This patch keeps my x86_32 debug kernel boots fine. Thank you.

2013-05-08 22:09:35

by Andrew Morton

[permalink] [raw]
Subject: Re: [PATCH] Fix crash during slab init

On Wed, 8 May 2013 15:56:28 -0400 Chris Mason <[email protected]> wrote:

> Commit 8a965b3b introduced a regression that caused us to crash early
> during boot. The commit was introducing ordering of slab creation,
> making sure two odd-sized slabs were created after specific powers of
> two sizes.
>
> But, if any of the power of two slabs were created earlier during boot,
> slabs at index 1 or 2 might not get created at all. This patch makes
> sure none of the slabs get skipped.
>
> Tony Lindgren bisected this down to the offending commit, which really
> helped because bisect kept bringing me to almost but not quite this one.

err, yes. Without your patch, current mainline does an ignominious
faceplant on my test box.


From: Chris Mason <[email protected]>
Subject: slab: fix crash during slab init

Commit 8a965b3b ("mm, slab_common: Fix bootstrap creation of kmalloc
caches") introduced a regression that caused us to crash early during
boot. The commit was introducing ordering of slab creation, making sure
two odd-sized slabs were created after specific powers of two sizes.

But, if any of the power of two slabs were created earlier during boot,
slabs at index 1 or 2 might not get created at all. This patch makes sure
none of the slabs get skipped.

Tony Lindgren bisected this down to the offending commit, which really
helped because bisect kept bringing me to almost but not quite this one.

Signed-off-by: Chris Mason <[email protected]>
Acked-by: Christoph Lameter <[email protected]>
Acked-by: Tony Lindgren <[email protected]>
Tested-by: Tetsuo Handa <[email protected]>
Cc: Pekka Enberg <[email protected]>
Tested-by: Andrew Morton <[email protected]>
Signed-off-by: Andrew Morton <[email protected]>
---

mm/slab_common.c | 20 ++++++++++----------
1 file changed, 10 insertions(+), 10 deletions(-)

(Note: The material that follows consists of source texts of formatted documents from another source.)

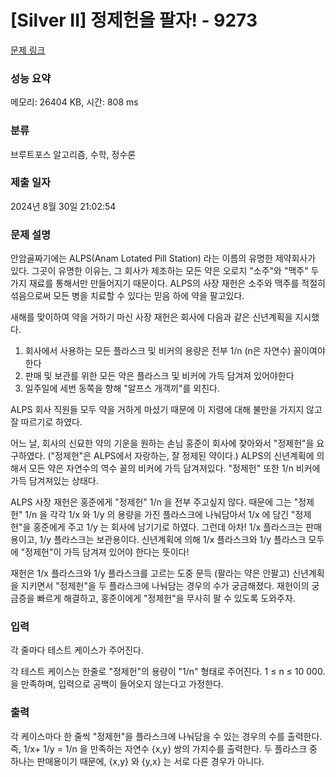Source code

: # [Silver II] 정제헌을 팔자! - 9273 

[문제 링크](https://www.acmicpc.net/problem/9273) 

### 성능 요약

메모리: 26404 KB, 시간: 808 ms

### 분류

브루트포스 알고리즘, 수학, 정수론

### 제출 일자

2024년 8월 30일 21:02:54

### 문제 설명

<p>안암골짜기에는 ALPS(Anam Lotated Pill Station) 라는 이름의 유명한 제약회사가 있다. 그곳이 유명한 이유는, 그 회사가 제조하는 모든 약은 오로지 "소주"와 "맥주" 두 가지 재료를 통해서만 만들어지기 때문이다. ALPS의 사장 재헌은 소주와 맥주를 적절히 섞음으로써 모든 병을 치료할 수 있다는 믿음 하에 약을 팔고있다.</p>

<p>새해를 맞이하여 약을 거하기 마신 사장 재헌은 회사에 다음과 같은 신년계획을 지시했다.</p>

<ol>
	<li>회사에서 사용하는 모든 플라스크 및 비커의 용량은 전부 1/n (n은 자연수) 꼴이여야 한다</li>
	<li>판매 및 보관를 위한 모든 약은 플라스크 및 비커에 가득 담겨져 있어야한다</li>
	<li>일주일에 세번 동쪽을 향해 "알프스 개객끼"를 외친다.</li>
</ol>

<p>ALPS 회사 직원들 모두 약을 거하게 마셨기 때문에 이 지령에 대해 불만을 가지지 않고 잘 따르기로 하였다.</p>

<p>어느 날, 회사의 신묘한 약의 기운을 원하는 손님 홍준이 회사에 찾아와서 "정제헌"을 요구하였다. ("정제헌"은 ALPS에서 자랑하는, 잘 정제된 약이다.) ALPS의 신년계획에 의해서 모든 약은 자연수의 역수 꼴의 비커에 가득 담겨져있다. "정제헌" 또한 1/n 비커에 가득 담겨져있는 상태다. </p>

<p>ALPS 사장 재헌은 홍준에게 "정제헌" 1/n 을 전부 주고싶지 않다. 때문에 그는 "정제헌" 1/n 을 각각 1/x 와 1/y 의 용량을 가진 플라스크에 나눠담아서 1/x 에 담긴 "정제헌"을 홍준에게 주고 1/y 는 회사에 남기기로 하였다. 그런데 아차! 1/x 플라스크는 판매용이고, 1/y 플라스크는 보관용이다. 신년계획에 의해 1/x 플라스크와 1/y 플라스크 모두에 "정제헌"이 가득 담겨져 있어야 한다는 뜻이다!</p>

<p>재헌은 1/x 플라스크와 1/y 플라스크를 고르는 도중 문득 (팔라는 약은 안팔고) 신년계획을 지키면서 "정제헌"을 두 플라스크에 나눠담는 경우의 수가 궁금해졌다. 재헌이의 궁금증을 빠르게 해결하고, 홍준이에게 "정제헌"을 무사히 팔 수 있도록 도와주자.</p>

### 입력 

 <p>각 줄마다 테스트 케이스가 주어진다. </p>

<p>각 테스트 케이스는 한줄로 "정제헌"의 용량이 "1/n" 형태로 주어진다. 1 ≤ n ≤ 10 000. 을 만족하며, 입력으로 공백이 들어오지 않는다고 가정한다.</p>

### 출력 

 <p>각 케이스마다 한 줄씩 "정제헌"을 플라스크에 나눠담을 수 있는 경우의 수를 출력한다. 즉, 1/x+ 1/y = 1/n 을 만족하는 자연수 {x,y} 쌍의 가지수를 출력한다. 두 플라스크 중 하나는 판매용이기 때문에, {x,y} 와 {y,x} 는 서로 다른 경우가 아니다.</p>

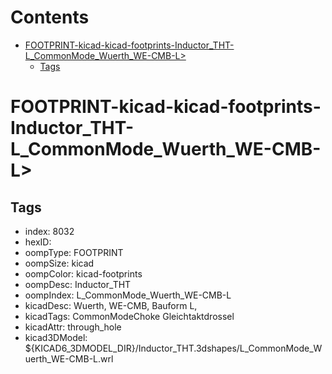 



Contents
========

* [FOOTPRINT-kicad-kicad-footprints-Inductor_THT-L_CommonMode_Wuerth_WE-CMB-L>](#footprint-kicad-kicad-footprints-inductor_tht-l_commonmode_wuerth_we-cmb-l)
	* [Tags](#tags)

# FOOTPRINT-kicad-kicad-footprints-Inductor_THT-L_CommonMode_Wuerth_WE-CMB-L>

## Tags

- index: 8032
- hexID: 
- oompType: FOOTPRINT
- oompSize: kicad
- oompColor: kicad-footprints
- oompDesc: Inductor_THT
- oompIndex: L_CommonMode_Wuerth_WE-CMB-L
- kicadDesc: Wuerth, WE-CMB, Bauform L,
- kicadTags: CommonModeChoke Gleichtaktdrossel
- kicadAttr: through_hole
- kicad3DModel: ${KICAD6_3DMODEL_DIR}/Inductor_THT.3dshapes/L_CommonMode_Wuerth_WE-CMB-L.wrl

diff -puN mm/slab_common.c~slab-fix-crash-during-slab-init mm/slab_common.c
--- a/mm/slab_common.c~slab-fix-crash-during-slab-init
+++ a/mm/slab_common.c
@@ -446,18 +446,18 @@ void __init create_kmalloc_caches(unsign
if (!kmalloc_caches[i]) {
kmalloc_caches[i] = create_kmalloc_cache(NULL,
1 << i, flags);
+ }

- /*
- * Caches that are not of the two-to-the-power-of size.
- * These have to be created immediately after the
- * earlier power of two caches
- */
- if (KMALLOC_MIN_SIZE <= 32 && !kmalloc_caches[1] && i == 6)
- kmalloc_caches[1] = create_kmalloc_cache(NULL, 96, flags);
+ /*
+ * Caches that are not of the two-to-the-power-of size.
+ * These have to be created immediately after the
+ * earlier power of two caches
+ */
+ if (KMALLOC_MIN_SIZE <= 32 && !kmalloc_caches[1] && i == 6)
+ kmalloc_caches[1] = create_kmalloc_cache(NULL, 96, flags);

- if (KMALLOC_MIN_SIZE <= 64 && !kmalloc_caches[2] && i == 7)
- kmalloc_caches[2] = create_kmalloc_cache(NULL, 192, flags);
- }
+ if (KMALLOC_MIN_SIZE <= 64 && !kmalloc_caches[2] && i == 7)
+ kmalloc_caches[2] = create_kmalloc_cache(NULL, 192, flags);
}

/* Kmalloc array is now usable */
_